*Work to be completed*.
Nothing but the lines below between the line holding "When building a car" and the line holding "### Different constructor", inclusive, should appear in the answer, each set down exactly.

****

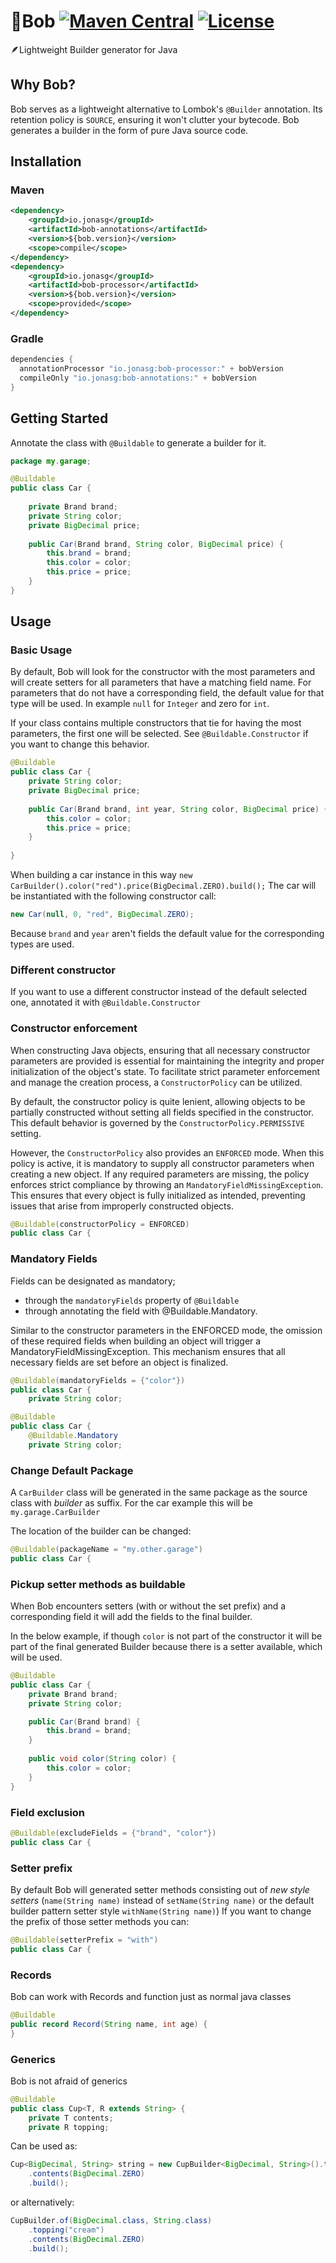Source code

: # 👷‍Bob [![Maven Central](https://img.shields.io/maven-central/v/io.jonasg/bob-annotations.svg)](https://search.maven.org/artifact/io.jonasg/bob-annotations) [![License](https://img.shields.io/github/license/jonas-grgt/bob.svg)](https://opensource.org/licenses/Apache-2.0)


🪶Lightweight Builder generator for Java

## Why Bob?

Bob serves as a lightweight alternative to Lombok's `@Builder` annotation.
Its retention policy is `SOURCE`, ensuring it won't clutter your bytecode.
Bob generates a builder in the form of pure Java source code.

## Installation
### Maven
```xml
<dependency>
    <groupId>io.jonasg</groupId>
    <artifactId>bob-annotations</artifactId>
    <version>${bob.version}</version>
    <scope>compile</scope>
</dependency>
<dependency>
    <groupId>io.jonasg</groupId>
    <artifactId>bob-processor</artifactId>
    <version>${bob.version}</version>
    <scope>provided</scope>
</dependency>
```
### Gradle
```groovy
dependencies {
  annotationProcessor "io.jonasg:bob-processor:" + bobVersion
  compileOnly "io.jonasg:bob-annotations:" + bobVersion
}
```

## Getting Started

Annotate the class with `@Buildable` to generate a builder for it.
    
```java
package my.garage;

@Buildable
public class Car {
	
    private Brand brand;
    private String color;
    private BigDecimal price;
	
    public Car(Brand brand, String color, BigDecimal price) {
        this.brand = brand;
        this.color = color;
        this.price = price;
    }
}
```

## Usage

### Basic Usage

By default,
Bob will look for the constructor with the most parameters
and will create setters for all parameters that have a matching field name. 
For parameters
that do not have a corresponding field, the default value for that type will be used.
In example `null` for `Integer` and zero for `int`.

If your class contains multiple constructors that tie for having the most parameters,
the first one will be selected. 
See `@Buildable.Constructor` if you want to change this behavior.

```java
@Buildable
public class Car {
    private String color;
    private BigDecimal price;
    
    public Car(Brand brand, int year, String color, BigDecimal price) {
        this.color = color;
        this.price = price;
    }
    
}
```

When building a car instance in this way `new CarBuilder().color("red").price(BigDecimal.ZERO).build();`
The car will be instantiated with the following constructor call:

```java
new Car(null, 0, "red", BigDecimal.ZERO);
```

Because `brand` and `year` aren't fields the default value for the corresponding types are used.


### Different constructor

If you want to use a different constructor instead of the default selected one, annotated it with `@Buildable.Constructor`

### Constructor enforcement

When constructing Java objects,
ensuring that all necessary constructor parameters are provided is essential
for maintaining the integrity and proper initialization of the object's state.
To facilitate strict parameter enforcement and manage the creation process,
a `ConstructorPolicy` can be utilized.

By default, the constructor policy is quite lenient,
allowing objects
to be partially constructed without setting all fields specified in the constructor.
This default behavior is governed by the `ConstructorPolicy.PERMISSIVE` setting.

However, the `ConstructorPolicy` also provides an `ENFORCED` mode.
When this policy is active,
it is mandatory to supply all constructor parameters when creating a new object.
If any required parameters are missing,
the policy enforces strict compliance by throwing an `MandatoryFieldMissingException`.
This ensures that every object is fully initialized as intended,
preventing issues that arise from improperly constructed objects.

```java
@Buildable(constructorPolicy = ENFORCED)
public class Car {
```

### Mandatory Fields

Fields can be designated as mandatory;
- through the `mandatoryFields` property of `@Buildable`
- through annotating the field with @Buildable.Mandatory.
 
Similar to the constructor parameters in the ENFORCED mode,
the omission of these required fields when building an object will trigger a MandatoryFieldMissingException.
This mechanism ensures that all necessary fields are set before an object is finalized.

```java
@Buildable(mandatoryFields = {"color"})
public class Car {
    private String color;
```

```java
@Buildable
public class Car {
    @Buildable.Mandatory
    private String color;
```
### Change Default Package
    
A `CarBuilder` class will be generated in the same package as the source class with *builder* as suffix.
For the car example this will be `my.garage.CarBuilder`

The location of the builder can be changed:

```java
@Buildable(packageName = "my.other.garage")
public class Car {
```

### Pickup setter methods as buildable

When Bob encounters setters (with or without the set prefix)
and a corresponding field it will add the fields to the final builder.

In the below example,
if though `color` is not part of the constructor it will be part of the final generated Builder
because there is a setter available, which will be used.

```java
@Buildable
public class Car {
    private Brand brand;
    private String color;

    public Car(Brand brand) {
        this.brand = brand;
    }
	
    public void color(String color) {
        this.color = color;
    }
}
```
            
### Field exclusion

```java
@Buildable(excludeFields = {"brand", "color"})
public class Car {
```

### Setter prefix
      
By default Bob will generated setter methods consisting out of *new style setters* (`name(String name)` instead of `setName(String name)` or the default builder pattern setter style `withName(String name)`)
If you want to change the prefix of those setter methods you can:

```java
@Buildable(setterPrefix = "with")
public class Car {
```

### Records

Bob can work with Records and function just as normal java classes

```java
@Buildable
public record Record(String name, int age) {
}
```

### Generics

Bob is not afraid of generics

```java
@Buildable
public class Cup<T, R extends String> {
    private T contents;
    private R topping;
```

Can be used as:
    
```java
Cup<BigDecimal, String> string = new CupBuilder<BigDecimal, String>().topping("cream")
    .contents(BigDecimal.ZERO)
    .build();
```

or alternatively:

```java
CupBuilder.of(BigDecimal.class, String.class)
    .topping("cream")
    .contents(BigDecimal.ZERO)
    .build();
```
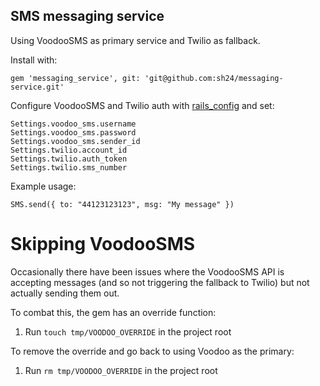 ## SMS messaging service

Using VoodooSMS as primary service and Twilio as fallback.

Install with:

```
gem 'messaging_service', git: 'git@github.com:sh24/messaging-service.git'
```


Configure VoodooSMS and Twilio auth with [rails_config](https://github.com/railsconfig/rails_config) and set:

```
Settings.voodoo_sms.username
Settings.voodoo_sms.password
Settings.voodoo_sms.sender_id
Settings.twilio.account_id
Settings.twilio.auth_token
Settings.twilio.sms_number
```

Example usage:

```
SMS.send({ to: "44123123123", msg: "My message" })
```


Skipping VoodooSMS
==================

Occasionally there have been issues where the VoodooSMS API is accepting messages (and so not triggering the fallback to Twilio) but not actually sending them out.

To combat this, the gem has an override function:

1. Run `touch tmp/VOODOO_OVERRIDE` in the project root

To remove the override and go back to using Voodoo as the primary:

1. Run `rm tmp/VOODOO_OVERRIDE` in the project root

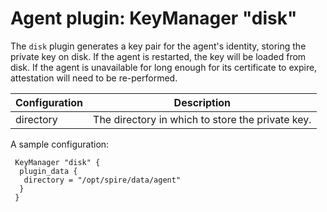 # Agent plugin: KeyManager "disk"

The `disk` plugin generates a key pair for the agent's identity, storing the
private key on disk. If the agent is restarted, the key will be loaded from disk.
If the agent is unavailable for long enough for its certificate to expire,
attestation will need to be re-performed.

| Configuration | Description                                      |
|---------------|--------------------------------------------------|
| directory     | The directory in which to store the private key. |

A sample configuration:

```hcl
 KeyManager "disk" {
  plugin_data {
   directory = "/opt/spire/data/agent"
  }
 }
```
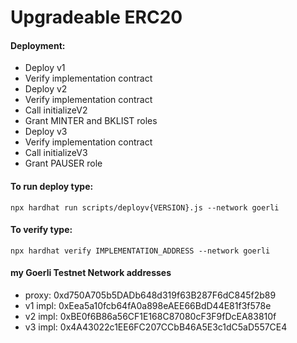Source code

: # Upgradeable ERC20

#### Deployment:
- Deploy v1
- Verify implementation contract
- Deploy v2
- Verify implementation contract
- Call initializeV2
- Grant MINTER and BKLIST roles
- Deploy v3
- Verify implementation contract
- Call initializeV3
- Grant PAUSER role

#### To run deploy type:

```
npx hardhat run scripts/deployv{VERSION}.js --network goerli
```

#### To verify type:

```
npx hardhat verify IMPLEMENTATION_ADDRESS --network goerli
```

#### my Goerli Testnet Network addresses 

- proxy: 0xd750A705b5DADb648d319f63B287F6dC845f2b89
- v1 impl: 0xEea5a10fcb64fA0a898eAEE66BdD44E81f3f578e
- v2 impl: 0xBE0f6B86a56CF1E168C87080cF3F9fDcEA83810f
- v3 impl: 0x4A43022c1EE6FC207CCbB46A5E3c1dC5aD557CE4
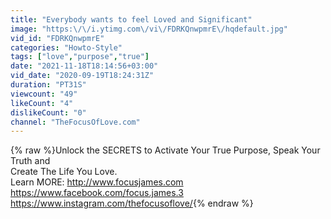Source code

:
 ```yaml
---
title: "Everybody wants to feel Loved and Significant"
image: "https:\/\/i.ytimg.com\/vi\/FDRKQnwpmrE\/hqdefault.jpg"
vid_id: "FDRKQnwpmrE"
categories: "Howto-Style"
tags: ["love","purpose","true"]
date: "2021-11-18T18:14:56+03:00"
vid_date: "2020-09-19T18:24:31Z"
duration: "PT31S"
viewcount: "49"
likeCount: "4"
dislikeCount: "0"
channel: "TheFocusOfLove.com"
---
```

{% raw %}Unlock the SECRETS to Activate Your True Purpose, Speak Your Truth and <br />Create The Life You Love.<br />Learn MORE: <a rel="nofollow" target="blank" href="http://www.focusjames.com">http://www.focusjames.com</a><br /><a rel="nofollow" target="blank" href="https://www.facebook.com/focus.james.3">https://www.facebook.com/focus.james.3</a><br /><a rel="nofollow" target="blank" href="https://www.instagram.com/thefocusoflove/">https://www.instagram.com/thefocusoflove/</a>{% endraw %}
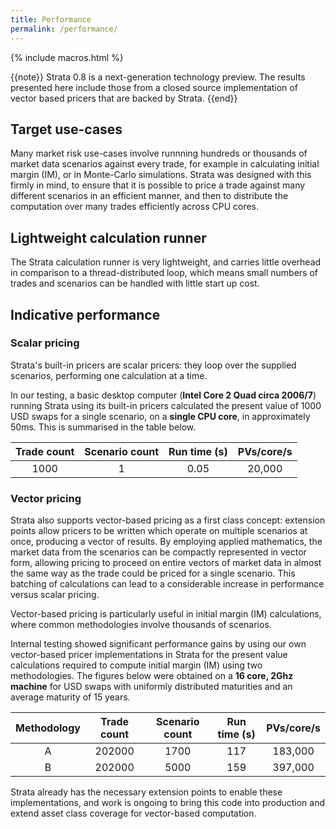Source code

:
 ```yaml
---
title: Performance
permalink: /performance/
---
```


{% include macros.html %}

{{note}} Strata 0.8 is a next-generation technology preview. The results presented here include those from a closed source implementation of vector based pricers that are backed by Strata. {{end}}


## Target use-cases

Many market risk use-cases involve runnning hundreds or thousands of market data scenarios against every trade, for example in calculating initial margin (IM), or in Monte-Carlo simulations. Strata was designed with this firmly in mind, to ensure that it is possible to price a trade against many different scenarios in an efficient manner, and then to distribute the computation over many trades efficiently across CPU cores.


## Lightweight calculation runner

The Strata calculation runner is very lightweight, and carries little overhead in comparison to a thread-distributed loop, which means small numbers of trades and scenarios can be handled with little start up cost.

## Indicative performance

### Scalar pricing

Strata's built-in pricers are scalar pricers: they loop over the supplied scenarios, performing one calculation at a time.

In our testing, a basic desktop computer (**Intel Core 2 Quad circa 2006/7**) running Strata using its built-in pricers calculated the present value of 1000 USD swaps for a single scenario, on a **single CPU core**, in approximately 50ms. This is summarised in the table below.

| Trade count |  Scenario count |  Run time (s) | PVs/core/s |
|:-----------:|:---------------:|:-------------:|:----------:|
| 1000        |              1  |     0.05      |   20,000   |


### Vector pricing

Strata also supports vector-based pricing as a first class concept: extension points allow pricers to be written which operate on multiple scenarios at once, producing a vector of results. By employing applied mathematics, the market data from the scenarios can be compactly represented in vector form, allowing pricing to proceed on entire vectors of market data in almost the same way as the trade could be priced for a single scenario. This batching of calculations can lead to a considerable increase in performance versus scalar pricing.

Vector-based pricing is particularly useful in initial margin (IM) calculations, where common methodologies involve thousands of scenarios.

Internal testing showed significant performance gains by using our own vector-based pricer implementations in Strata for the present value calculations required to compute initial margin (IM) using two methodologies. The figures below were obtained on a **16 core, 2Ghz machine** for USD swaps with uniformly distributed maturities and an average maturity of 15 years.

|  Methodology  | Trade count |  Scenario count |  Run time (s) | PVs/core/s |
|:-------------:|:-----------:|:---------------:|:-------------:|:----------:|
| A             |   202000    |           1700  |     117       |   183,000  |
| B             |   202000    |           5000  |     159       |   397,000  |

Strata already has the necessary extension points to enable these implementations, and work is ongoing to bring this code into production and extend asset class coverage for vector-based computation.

****

*Answer to the exercise*.
When building a car instance in this way `new CarBuilder().color("red").price(BigDecimal.ZERO).build();`
The car will be instantiated with the following constructor call:

```java
new Car(null, 0, "red", BigDecimal.ZERO);
```

Because `brand` and `year` aren't fields the default value for the corresponding types are used.


### Different constructor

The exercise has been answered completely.